▶ _TASK INSTRUCTIONS_: Where does the string "Vector" occur in the entries below? Copy every line where it does.

Plain-text document sources
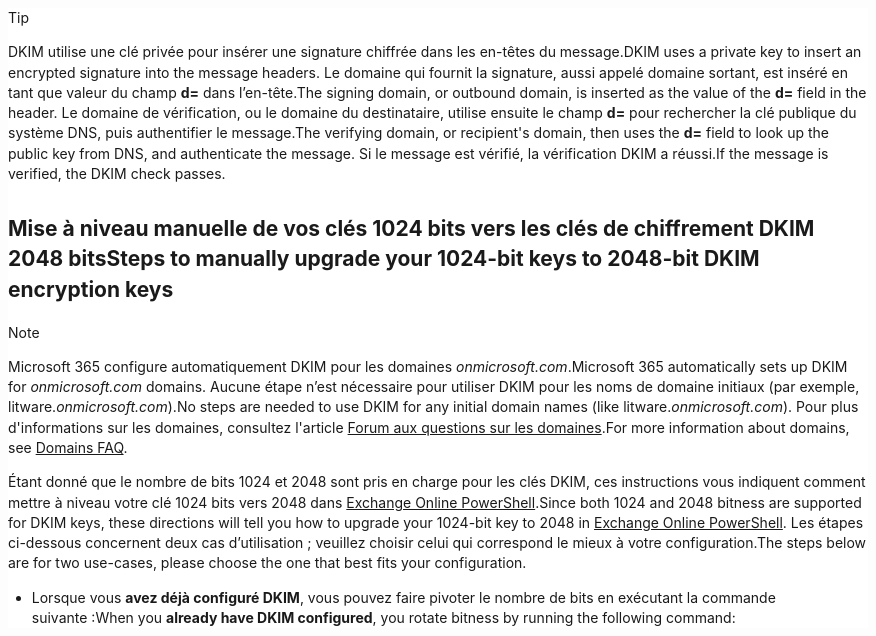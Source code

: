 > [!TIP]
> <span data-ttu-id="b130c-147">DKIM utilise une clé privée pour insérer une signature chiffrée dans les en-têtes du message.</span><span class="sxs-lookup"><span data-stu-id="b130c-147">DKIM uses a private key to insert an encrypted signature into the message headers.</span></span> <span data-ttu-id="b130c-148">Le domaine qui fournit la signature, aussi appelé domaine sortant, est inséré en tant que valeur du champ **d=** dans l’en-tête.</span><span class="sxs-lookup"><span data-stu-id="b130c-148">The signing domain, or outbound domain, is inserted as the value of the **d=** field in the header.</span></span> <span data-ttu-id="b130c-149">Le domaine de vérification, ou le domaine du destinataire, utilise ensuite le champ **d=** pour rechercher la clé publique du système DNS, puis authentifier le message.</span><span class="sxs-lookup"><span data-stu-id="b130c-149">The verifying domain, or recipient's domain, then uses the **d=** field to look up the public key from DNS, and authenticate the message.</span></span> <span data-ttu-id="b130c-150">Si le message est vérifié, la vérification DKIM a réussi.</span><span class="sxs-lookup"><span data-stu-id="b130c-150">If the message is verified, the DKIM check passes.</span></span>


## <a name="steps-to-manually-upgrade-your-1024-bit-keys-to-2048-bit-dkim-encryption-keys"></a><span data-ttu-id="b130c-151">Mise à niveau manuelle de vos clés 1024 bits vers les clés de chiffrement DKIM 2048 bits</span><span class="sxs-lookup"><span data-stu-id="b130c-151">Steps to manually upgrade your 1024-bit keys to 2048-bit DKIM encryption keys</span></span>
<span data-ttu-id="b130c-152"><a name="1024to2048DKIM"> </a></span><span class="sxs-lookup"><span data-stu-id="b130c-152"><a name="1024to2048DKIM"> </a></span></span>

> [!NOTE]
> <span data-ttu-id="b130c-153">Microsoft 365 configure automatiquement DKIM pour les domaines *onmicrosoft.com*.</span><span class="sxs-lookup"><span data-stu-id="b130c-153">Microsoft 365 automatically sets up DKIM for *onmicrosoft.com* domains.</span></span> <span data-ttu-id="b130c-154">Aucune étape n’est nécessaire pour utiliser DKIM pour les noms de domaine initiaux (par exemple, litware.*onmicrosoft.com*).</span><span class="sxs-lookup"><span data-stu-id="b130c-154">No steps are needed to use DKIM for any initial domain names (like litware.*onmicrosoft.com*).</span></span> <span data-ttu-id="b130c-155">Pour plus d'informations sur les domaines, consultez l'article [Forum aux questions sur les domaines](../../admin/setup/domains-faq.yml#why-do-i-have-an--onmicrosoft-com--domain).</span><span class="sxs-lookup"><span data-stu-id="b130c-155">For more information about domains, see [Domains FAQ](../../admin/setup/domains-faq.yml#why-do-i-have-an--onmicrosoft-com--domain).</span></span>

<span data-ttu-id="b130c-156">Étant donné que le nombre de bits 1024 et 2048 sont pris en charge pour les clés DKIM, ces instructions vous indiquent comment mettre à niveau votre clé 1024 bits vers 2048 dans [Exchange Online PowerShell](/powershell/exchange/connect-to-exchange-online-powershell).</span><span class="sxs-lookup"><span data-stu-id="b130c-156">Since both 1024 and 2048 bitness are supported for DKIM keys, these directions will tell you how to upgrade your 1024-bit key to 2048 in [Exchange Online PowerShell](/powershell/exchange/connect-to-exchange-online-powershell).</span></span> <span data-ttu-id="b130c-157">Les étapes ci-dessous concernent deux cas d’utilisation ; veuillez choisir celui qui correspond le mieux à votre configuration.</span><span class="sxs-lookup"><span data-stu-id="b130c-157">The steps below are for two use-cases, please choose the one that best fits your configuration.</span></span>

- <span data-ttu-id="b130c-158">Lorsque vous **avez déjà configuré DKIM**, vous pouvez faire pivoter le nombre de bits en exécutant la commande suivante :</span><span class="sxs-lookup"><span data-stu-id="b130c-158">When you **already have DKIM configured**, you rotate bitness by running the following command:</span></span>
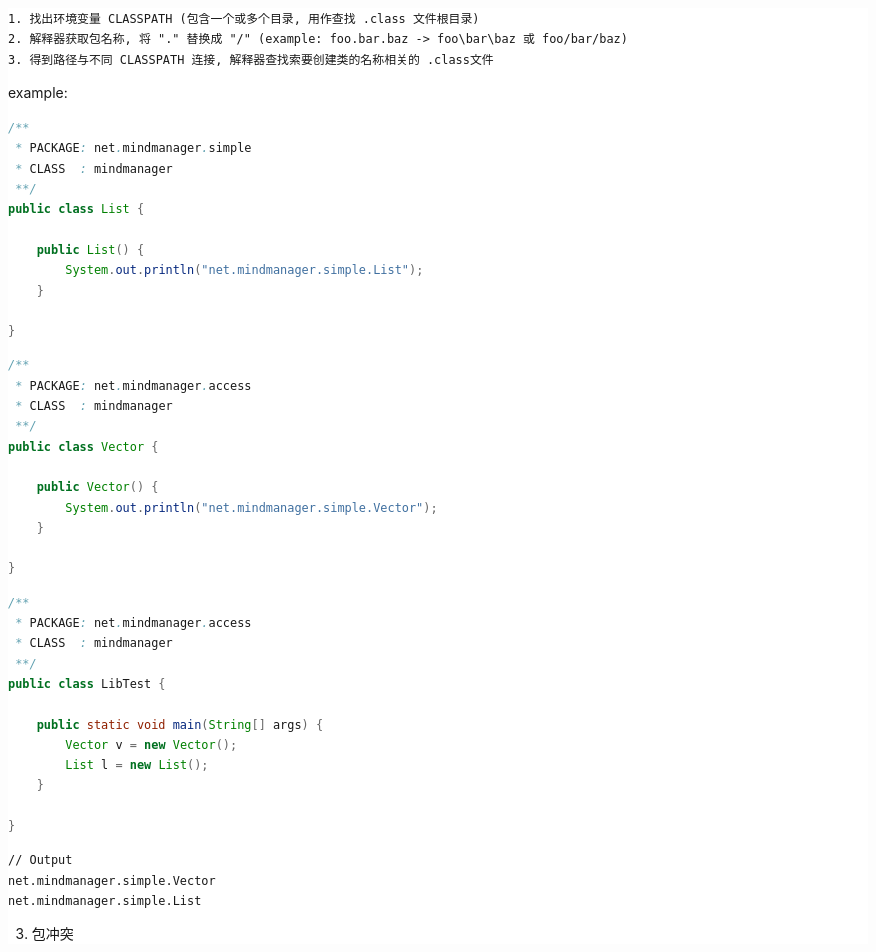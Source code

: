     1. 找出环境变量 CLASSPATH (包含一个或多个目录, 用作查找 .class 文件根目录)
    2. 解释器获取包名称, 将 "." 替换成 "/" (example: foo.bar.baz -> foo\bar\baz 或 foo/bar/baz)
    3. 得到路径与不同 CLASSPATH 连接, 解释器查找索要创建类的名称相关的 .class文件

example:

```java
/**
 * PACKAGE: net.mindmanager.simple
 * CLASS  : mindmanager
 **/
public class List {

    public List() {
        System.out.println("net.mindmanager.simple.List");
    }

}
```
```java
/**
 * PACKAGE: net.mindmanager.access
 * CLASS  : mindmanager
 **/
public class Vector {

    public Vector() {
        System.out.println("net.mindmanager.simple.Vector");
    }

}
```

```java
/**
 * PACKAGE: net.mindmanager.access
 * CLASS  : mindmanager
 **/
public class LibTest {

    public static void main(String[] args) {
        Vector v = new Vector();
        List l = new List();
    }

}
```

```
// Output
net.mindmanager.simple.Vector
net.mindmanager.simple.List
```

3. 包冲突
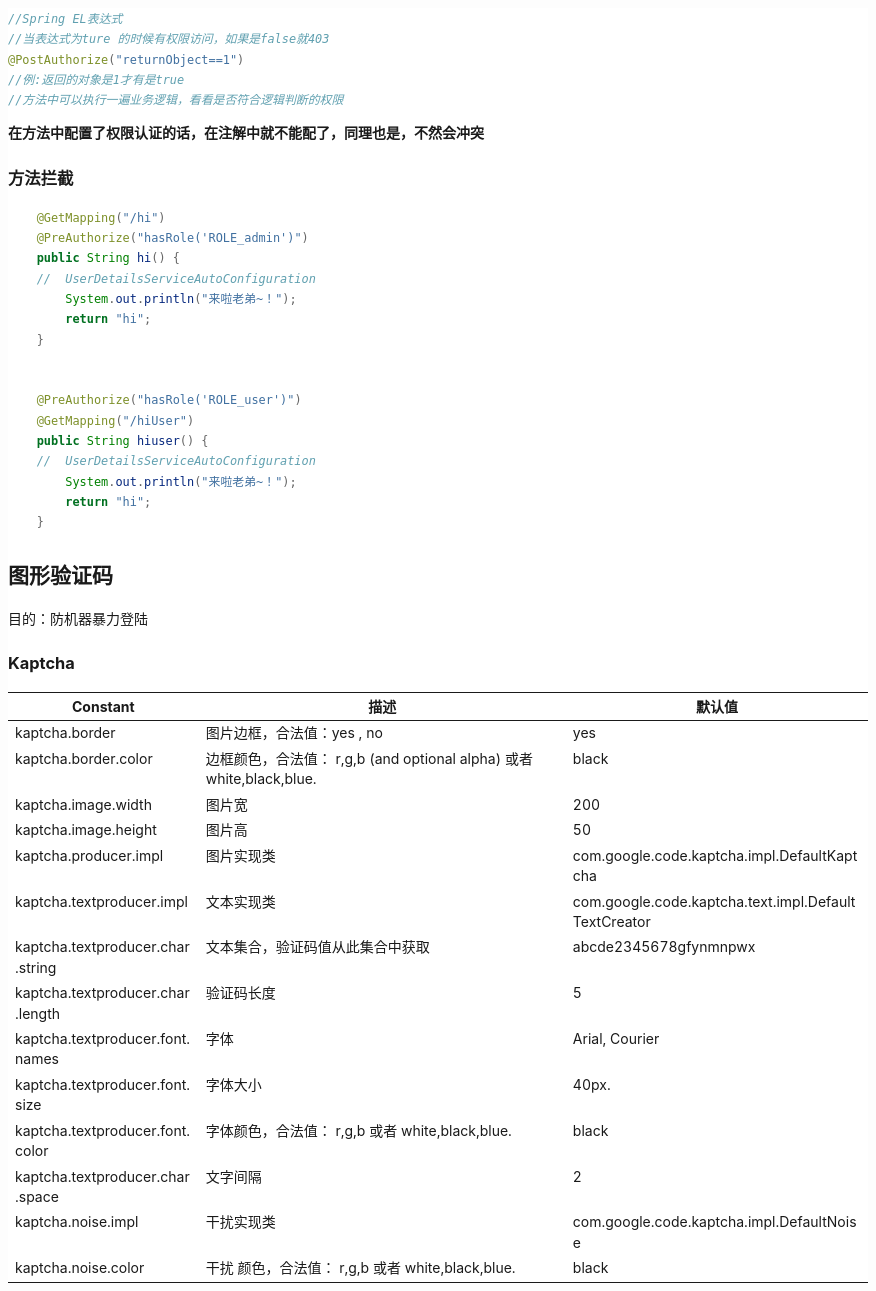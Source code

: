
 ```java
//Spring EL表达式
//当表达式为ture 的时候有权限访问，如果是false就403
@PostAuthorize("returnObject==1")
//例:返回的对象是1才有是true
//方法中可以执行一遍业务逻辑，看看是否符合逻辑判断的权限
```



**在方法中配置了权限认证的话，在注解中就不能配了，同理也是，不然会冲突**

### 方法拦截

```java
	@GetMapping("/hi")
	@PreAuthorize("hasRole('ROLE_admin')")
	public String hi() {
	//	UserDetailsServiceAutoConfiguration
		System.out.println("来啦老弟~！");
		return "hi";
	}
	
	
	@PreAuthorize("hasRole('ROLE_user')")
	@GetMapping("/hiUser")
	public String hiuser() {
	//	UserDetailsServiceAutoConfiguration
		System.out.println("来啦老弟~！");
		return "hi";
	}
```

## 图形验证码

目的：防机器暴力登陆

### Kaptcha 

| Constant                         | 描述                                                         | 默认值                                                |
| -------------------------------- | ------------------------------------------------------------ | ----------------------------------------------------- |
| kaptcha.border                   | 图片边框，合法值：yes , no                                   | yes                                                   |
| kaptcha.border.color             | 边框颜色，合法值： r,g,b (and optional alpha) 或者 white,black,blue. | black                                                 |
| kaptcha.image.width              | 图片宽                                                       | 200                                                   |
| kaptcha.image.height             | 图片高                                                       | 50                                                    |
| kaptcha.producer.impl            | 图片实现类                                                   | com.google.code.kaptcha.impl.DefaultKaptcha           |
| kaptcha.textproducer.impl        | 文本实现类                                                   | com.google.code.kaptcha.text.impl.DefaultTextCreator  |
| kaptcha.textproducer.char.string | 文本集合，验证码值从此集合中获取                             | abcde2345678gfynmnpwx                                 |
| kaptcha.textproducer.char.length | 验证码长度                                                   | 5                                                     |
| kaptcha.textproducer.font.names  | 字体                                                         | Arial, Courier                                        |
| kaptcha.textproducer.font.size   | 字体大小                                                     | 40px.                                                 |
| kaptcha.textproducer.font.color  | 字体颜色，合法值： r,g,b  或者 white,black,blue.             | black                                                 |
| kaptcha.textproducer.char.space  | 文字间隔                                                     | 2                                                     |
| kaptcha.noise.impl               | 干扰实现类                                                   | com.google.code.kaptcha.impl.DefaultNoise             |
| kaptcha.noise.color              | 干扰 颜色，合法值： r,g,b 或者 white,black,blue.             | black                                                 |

▶ _SOLUTION_:
public class Vector {
    public Vector() {
        System.out.println("net.mindmanager.simple.Vector");
        Vector v = new Vector();
net.mindmanager.simple.Vector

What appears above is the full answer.